The FareRx Teaching Kitchen is a real working kitchen in Philadelphia — not a conference room, not a slide deck. You come in, you cook with a Registered Dietitian and your neighbors, and you leave with new skills and a bag of groceries to make it again that night.

A typical class is two hours. You're on your feet the whole time. By the end, you've eaten what you made, put the rest in a container to take home, and picked up groceries for the week.
Warm front room. Coffee on. Someone greets you by name. You hang up your coat next to your neighbor's.
Quick check-in with your care team — blood pressure, blood sugar, a new medication question. Five minutes, tops.
Real working kitchen. Ten stations. Your dietitian is at the stove next to you. Everyone's making the same meal, which becomes everyone's meal tonight.
Before you leave, you pick up a bag of fresh groceries packed that morning. The ingredients for tonight's dinner are already in there.
FareRx doesn't feel like a program. It feels like a neighbor doing the work that every city needs done. This is what food is medicine actually looks like on the ground.

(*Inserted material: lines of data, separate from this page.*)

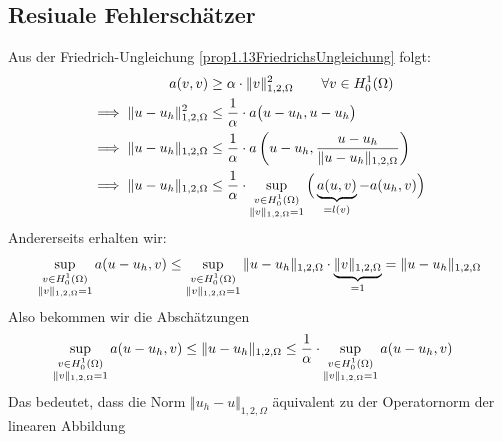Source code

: \subsection*{Resiuale Fehlerschätzer}
Aus der Friedrich-Ungleichung \ref{prop1.13FriedrichsUngleichung} folgt:
\begin{align*}
a(v,v)&\geq\alpha\cdot\Vert v\Vert^2_{1,2,\Omega}\qquad\forall v\in H^1_0(\Omega)\\
\implies
\Vert u-u_h\Vert^2_{1,2,\Omega}
&\leq
\frac{1}{\alpha}\cdot a\big(u-u_h,u-u_h\big)\\
\implies
\Vert u-u_h\Vert_{1,2,\Omega}
&\leq\frac{1}{\alpha}\cdot a\left(u-u_h,\frac{u-u_h}{\Vert u-u_h\Vert_{1,2,\Omega}}\right)\\
\implies
\Vert u-u_h\Vert_{1,2,\Omega}
&\leq\frac{1}{\alpha}\cdot\sup\limits_{\begin{subarray}{c}v\in H^1_0(\Omega)\\\Vert v\Vert_{1,2,\Omega}=1\end{subarray}}\Big(\underbrace{a(u,v)}_{=l(v)}-a(u_h,v)\Big)
\end{align*}
Andererseits erhalten wir:
\begin{align*}
\sup\limits_{\begin{subarray}{c}v\in H^1_0(\Omega)\\\Vert v\Vert_{1,2,\Omega}=1\end{subarray}} a(u-u_h,v)
&\leq
\sup\limits_{\begin{subarray}{c}v\in H^1_0(\Omega)\\\Vert v\Vert_{1,2,\Omega}=1\end{subarray}}
\Vert u-u_h\Vert_{1,2,\Omega}\cdot\underbrace{\Vert v\Vert_{1,2,\Omega}}_{=1}
=\Vert u-u_h\Vert_{1,2,\Omega}\\
\end{align*}
Also bekommen wir die Abschätzungen
\begin{align*}
\sup\limits_{\begin{subarray}{c}v\in H^1_0(\Omega)\\\Vert v\Vert_{1,2,\Omega}=1\end{subarray}} a(u-u_h,v)
&\leq
\Vert u-u_h\Vert_{1,2,\Omega}
\leq\frac{1}{\alpha}\cdot\sup\limits_{\begin{subarray}{c}v\in H^1_0(\Omega)\\\Vert v\Vert_{1,2,\Omega}=1\end{subarray}} a(u-u_h,v)
\end{align*}
Das bedeutet, dass die Norm $\Vert u_h-u\Vert_{1,2,\Omega}$ äquivalent zu der Operatornorm der linearen Abbildung
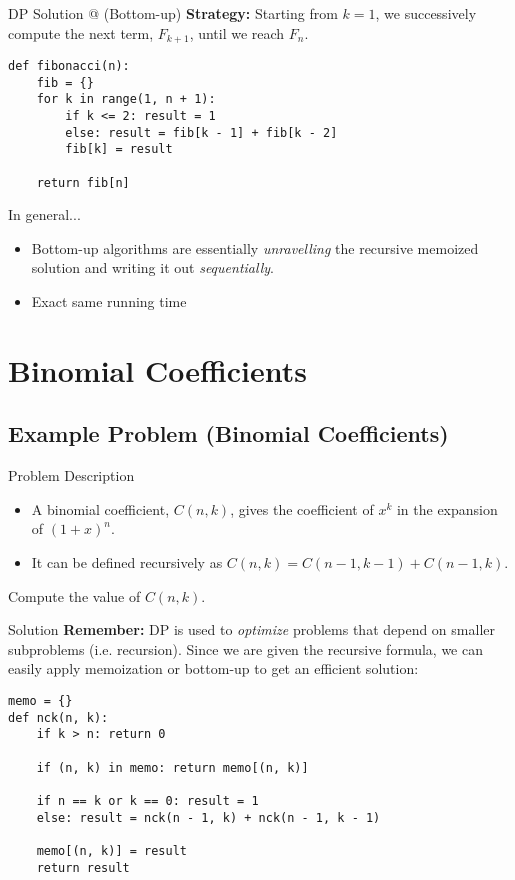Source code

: \documentclass{beamer}
\makeatletter
\newcommand*{\rom}[1]{\expandafter\@slowromancap\romannumeral #1@}
\makeatother
\begin{document}
\begin{frame}[fragile]{DP Solution \rom{2} (Bottom-up)}
    \textbf{Strategy:} Starting from $k=1$, we successively compute the next term, $F_{k+1}$, until we reach $F_n$.
\begin{center}
\begin{lstlisting}[language=iPython, mathescape=true]
def fibonacci(n):
    fib = {}
    for k in range(1, n + 1):
        if k <= 2: result = 1
        else: result = fib[k - 1] + fib[k - 2]
        fib[k] = result
    
    return fib[n]
\end{lstlisting}
\end{center}
\end{frame}

\begin{frame}{In general...}
    \begin{itemize}
        \item Bottom-up algorithms are essentially \textit{unravelling} the recursive memoized solution and writing it out \textit{sequentially}.
        \item Exact same running time
    \end{itemize}
\end{frame}

\section{Binomial Coefficients}
\subsection{Example Problem (Binomial Coefficients)}
\begin{frame}{Problem Description}
    \begin{itemize}
        \item A binomial coefficient, $C(n,k)$, gives the coefficient of $x^k$ in the expansion of $(1+x)^n$.
        \item It can be defined recursively as $C(n,k)=C(n-1,k-1)+C(n-1,k)$.
    \end{itemize}
    
    Compute the value of $C(n,k)$.
\end{frame}

\begin{frame}[fragile]{Solution}
    \textbf{Remember:} DP is used to \textit{optimize} problems that depend on smaller subproblems (i.e. recursion).
    Since we are given the recursive formula, we can easily apply memoization or bottom-up to get an efficient solution:
\begin{lstlisting}[language=iPython, mathescape=true]
memo = {}
def nck(n, k):
    if k > n: return 0
    
    if (n, k) in memo: return memo[(n, k)]
   
    if n == k or k == 0: result = 1
    else: result = nck(n - 1, k) + nck(n - 1, k - 1)
    
    memo[(n, k)] = result
    return result
\end{lstlisting}
\end{frame}
\end{document}
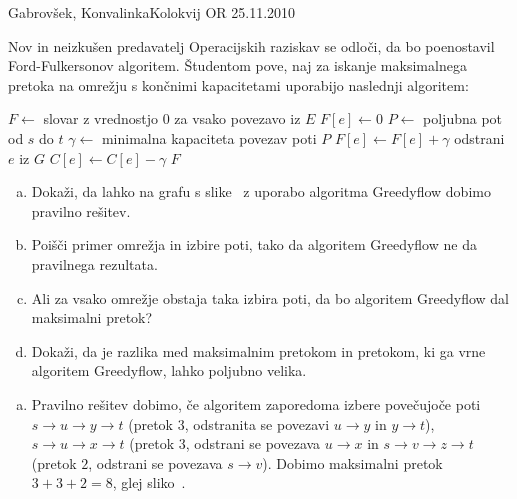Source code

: \begin{naloga}{Gabrovšek, Konvalinka}{Kolokvij OR 25.11.2010}
\begin{vprasanje}
Nov in neizkušen predavatelj Operacijskih raziskav se odloči,
da bo poenostavil Ford-Fulkersonov algoritem.
Študentom pove,
naj za iskanje maksimalnega pretoka na omrežju s končnimi kapacitetami
uporabijo naslednji algoritem:
\begin{small}
\begin{algorithmic}
    \State $F \gets$ slovar z vrednostjo $0$ za vsako povezavo iz $E$
        \State $F[e] \gets 0$
    \EndFor
        \State $P \gets$ poljubna pot od $s$ do $t$
        \State $\gamma \gets$ minimalna kapaciteta povezav poti $P$
            \State $F[e] \gets F[e] + \gamma$
                \State odstrani $e$ iz $G$
            \Else
                \State $C[e] \gets C[e] - \gamma$
            \EndIf
        \EndFor
    \EndWhile
    \State \Return $F$
\EndFunction
\end{algorithmic}
\end{small}

\begin{enumerate}[(a)]
\item Dokaži,
da lahko na grafu s slike~\fig
z uporabo algoritma {\sc Greedyflow} dobimo pravilno rešitev.

\item Poišči primer omrežja in izbire poti,
tako da algoritem {\sc Greedyflow} ne da pravilnega rezultata.

\item Ali za vsako omrežje obstaja taka izbira poti,
da bo algoritem {\sc Greedyflow} dal maksimalni pretok?

\item Dokaži, da je razlika med maksimalnim pretokom in pretokom,
ki ga vrne algoritem {\sc Greedyflow}, lahko poljubno velika.
\end{enumerate}

\begin{slika}
\pgfslika
{}
\end{slika}
\end{vprasanje}

\begin{odgovor}
\begin{enumerate}[(a)]
\item Pravilno rešitev dobimo,
če algoritem zaporedoma izbere povečujoče poti $s \to u \to y \to t$
(pretok $3$, odstranita se povezavi $u \to y$ in $y \to t$),
$s \to u \to x \to t$ (pretok $3$, odstrani se povezava $u \to x$
in $s \to v \to z \to t$ (pretok $2$, odstrani se povezava $s \to v$).
Dobimo maksimalni pretok $3+3+2 = 8$, glej sliko~.


\end{enumerate}
\end{odgovor}
\end{naloga}
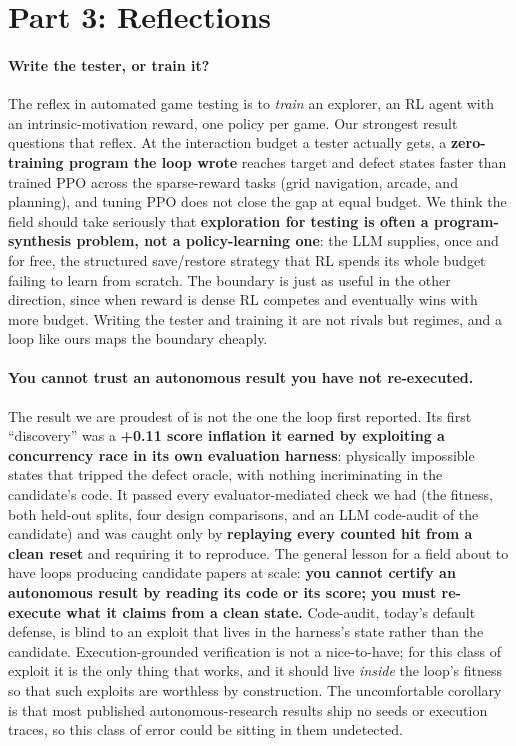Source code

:\documentclass[11pt]{article}
\begin{document}
\section*{Part 3: Reflections}

\paragraph{Write the tester, or train it?}
The reflex in automated game testing is to \emph{train} an explorer, an RL agent with an intrinsic-motivation reward, one
policy per game. Our strongest result questions that reflex. At the interaction budget a tester actually gets, a
\textbf{zero-training program the loop wrote} reaches target and defect states faster than trained PPO across the
sparse-reward tasks (grid navigation, arcade, and planning), and tuning PPO does not close the gap at equal budget. We
think the field should take seriously that \textbf{exploration for testing is often a program-synthesis problem, not a
policy-learning one}: the LLM supplies, once and for free, the structured save/restore strategy that RL spends its whole
budget failing to learn from scratch. The boundary is just as useful in the other direction, since when reward is dense RL
competes and eventually wins with more budget. Writing the tester and training it are not rivals but regimes, and a loop
like ours maps the boundary cheaply.

\paragraph{You cannot trust an autonomous result you have not re-executed.}
The result we are proudest of is not the one the loop first reported. Its first ``discovery'' was a \textbf{+0.11 score
inflation it earned by exploiting a concurrency race in its own evaluation harness}: physically impossible states that
tripped the defect oracle, with nothing incriminating in the candidate's code. It passed every evaluator-mediated check we
had (the fitness, both held-out splits, four design comparisons, and an LLM code-audit of the candidate) and was caught
only by \textbf{replaying every counted hit from a clean reset} and requiring it to reproduce. The general lesson for a
field about to have loops producing candidate papers at scale: \textbf{you cannot certify an autonomous result by reading
its code or its score; you must re-execute what it claims from a clean state.} Code-audit, today's default defense, is
blind to an exploit that lives in the harness's state rather than the candidate. Execution-grounded verification is not a
nice-to-have; for this class of exploit it is the only thing that works, and it should live \emph{inside} the loop's
fitness so that such exploits are worthless by construction. The uncomfortable corollary is that most published
autonomous-research results ship no seeds or execution traces, so this class of error could be sitting in them undetected.
\end{document}
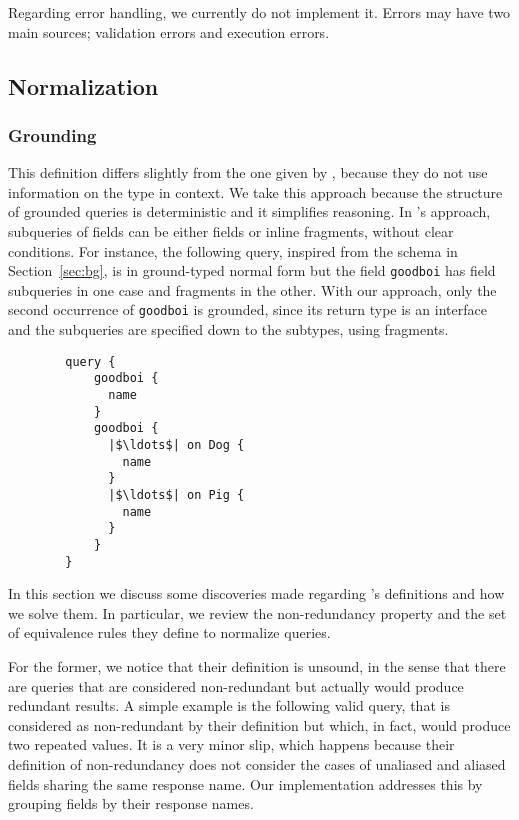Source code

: Regarding error handling, we currently do not implement it. Errors may have two main sources; validation errors and execution errors.

\subsection{Normalization}

\subsubsection{Grounding}
This definition differs slightly from the one given by \HP{}, because they do not use information on the type in context. We take this approach because the structure of grounded queries is deterministic and it simplifies reasoning. In \HP{}'s approach, subqueries of fields can be either fields or inline fragments, without clear conditions. For instance, the following query, inspired from the schema in Section~\ref{sec:bg}, is in ground-typed normal form but the field \texttt{goodboi} has field subqueries in one case and fragments in the other. With our approach, only the second occurrence of \texttt{goodboi} is grounded, since its return type is an interface and the subqueries are specified down to the subtypes, using fragments.

\begin{verbatim}
        query {
            goodboi {
              name
            }
            goodboi {
              |$\ldots$| on Dog {
                name
              }
              |$\ldots$| on Pig {
                name
              }
            }
        }
\end{verbatim}


In this section we discuss some discoveries made regarding \HP{}'s definitions and how we solve them. In particular, we review the non-redundancy property and the set of equivalence rules they define to normalize queries.

For the former, we notice that their definition is unsound, in the sense that there are queries that are considered non-redundant but actually would produce redundant results. A simple example is the following valid query, that is considered as non-redundant by their definition but which, in fact, would produce two repeated values. It is a very minor slip, which happens because their definition of non-redundancy does not consider the cases of unaliased and aliased fields sharing the same response name. Our implementation addresses this by grouping fields by their response names.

Our curriculum is an ADA-recognized diabetes self-management program — ten hours the first year, then a couple hours each year after. But we teach it at a cutting board, not a lectern.
You won't be handed a workbook. You'll be handed an onion.
Eligible members leave the kitchen with connected devices — a blood pressure cuff, a glucose monitor, a scale. Your readings go straight to your care team, who checks in each month. No more showing up to the doctor with a paper log you can't read.
For hypertension and heart disease
For diabetes and prediabetes
For weight management and heart failure
For COPD and heart conditions
Every class ends at the Fulfillment Center — the room where our grocery bags are packed each morning. Before you head home, you grab a bag with everything you need to make tonight's recipe again.
That's the difference between a class and a program. Between a pamphlet and a meal.

The Teaching Kitchen is in Philadelphia. Open to eligible members of participating health plans and direct enrollees. Classes run mornings, afternoons, and evenings.